The Semlin affair put the Greeks on their guard, evacuating Belgrade, leaving it open to plunder. After a forced crossing of the river Save, the pilgrims reached Nish, the provincial capital, on 27 June, where the crisis of supplies became critical. The Byzantine governor Nicetas negotiated a market for Peter’s men in return for hostages, significantly including the military commanders Godfrey Burel and Walter Fitz Waleran. When this broke down, Nicetas imposed order by force; after a failed attempt to restore peace by Peter, his forces were scattered by a concerted Greek assault. Chastened, Peter led the survivors along the road to Sofia; at the evacuated town of Bela Palanka they regrouped and gathered the local harvest. At Sofia, on 7 July, Peter was met by an escort from Alexius that hurried them towards Constantinople, making sure they never stopped anywhere for more than three days. The battles at Nish, which cost perhaps as much as a third of his force, had been caused by Peter and his commanders losing control, particularly, Albert of Aachen recorded, of the young men.9 Communications along the line broke down, a sign of inexperienced leadership faced with such a large and disparate force, lacking the cohesion exerted by wealthy magnates. Exhausting marches; uncertain food supplies; alien territory and people; discomfort, fear and the prospect of hunger soured idealism. Yet, once chaperoned by the Greeks and provided with secure provisions, Peter’s army regained its integrity; Adrianople was reached by 22 July and Constantinople on 1 August, just five months after Peter’s first rallying of pilgrims in the Ile de France over a thousand miles behind.

The shambles in the Balkans served as a prelude to disaster.
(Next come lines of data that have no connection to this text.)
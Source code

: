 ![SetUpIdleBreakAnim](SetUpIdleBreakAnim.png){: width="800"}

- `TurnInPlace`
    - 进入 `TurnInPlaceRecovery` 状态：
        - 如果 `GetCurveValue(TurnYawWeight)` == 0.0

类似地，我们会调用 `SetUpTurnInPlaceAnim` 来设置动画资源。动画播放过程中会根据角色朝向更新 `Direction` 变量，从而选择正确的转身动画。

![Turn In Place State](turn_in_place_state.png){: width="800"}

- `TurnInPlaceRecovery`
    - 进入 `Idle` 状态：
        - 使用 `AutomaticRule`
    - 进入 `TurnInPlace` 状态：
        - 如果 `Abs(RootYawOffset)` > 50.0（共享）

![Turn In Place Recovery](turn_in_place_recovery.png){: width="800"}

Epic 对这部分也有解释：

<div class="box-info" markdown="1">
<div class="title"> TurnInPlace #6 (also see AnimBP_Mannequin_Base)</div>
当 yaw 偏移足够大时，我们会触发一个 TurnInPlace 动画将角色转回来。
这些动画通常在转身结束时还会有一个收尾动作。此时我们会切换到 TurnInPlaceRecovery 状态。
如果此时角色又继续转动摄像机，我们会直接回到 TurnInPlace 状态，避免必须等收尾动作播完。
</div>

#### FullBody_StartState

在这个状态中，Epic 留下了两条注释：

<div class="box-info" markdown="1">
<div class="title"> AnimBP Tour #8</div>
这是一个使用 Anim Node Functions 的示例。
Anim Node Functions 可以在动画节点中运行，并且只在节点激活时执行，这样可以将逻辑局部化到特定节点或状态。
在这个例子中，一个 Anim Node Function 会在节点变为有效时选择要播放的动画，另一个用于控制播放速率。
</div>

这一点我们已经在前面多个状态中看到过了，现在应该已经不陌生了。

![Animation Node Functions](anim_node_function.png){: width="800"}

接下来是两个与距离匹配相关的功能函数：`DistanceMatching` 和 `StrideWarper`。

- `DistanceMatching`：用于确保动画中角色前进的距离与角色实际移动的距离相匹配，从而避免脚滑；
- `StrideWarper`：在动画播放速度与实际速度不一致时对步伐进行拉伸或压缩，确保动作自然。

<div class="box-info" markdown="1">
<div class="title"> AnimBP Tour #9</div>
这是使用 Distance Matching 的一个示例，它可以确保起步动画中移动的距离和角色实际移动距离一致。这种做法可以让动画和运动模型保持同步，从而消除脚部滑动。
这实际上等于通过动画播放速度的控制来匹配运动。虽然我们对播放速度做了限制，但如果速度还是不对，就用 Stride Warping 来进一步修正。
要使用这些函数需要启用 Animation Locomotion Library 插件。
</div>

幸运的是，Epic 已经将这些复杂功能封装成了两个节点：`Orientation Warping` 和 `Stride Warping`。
Alexius advised Peter against pressing forward immediately. Evidently abreast of events in the west, some princes and probably the pope having written to him of their plans, Alexius urged waiting for the arrival of the rest of forces being assembled. Reunited with Walter Sans Avoir and reinforced by some Italian levies, Peter was provided with a well-supplied base that Alexius used for western mercenaries at Kibotos, on the Gulf of Nicomedia just across the Sea of Marmora from the capital. There, the usual difficulty of countering boredom in an army camp was exacerbated by regional rivalries and the proximity of territory controlled by the Seljuk Turks, whose capital in Asia Minor was at Nicaea, only twenty-five miles away. With Peter now reduced to a diplomatic role in negotiating the level and cost of regular supplies with the Byzantine authorities in Constantinople, leadership devolved on to the separate captains in whose interest it was to engage in lucrative pillaging of the locality, regardless of whether the victims were Greek Christians or Muslims. The objectives were food, booty and action. It was a truism of medieval warfare that an armed force was never more vulnerable than when foraging. In September, French raiders penetrated to the walls of Nicaea. Not to be outdone, a contingent of Germans and Italians, under an Italian called Rainaldo, ranged further afield, seizing a castle at Xerigordo near Nicaea. There they were trapped and massacred by Seljuks from Nicaea, allegedly only those who surrendered and embraced Islam escaping to lead lives as captives and slaves, one of them being Rainaldo himself.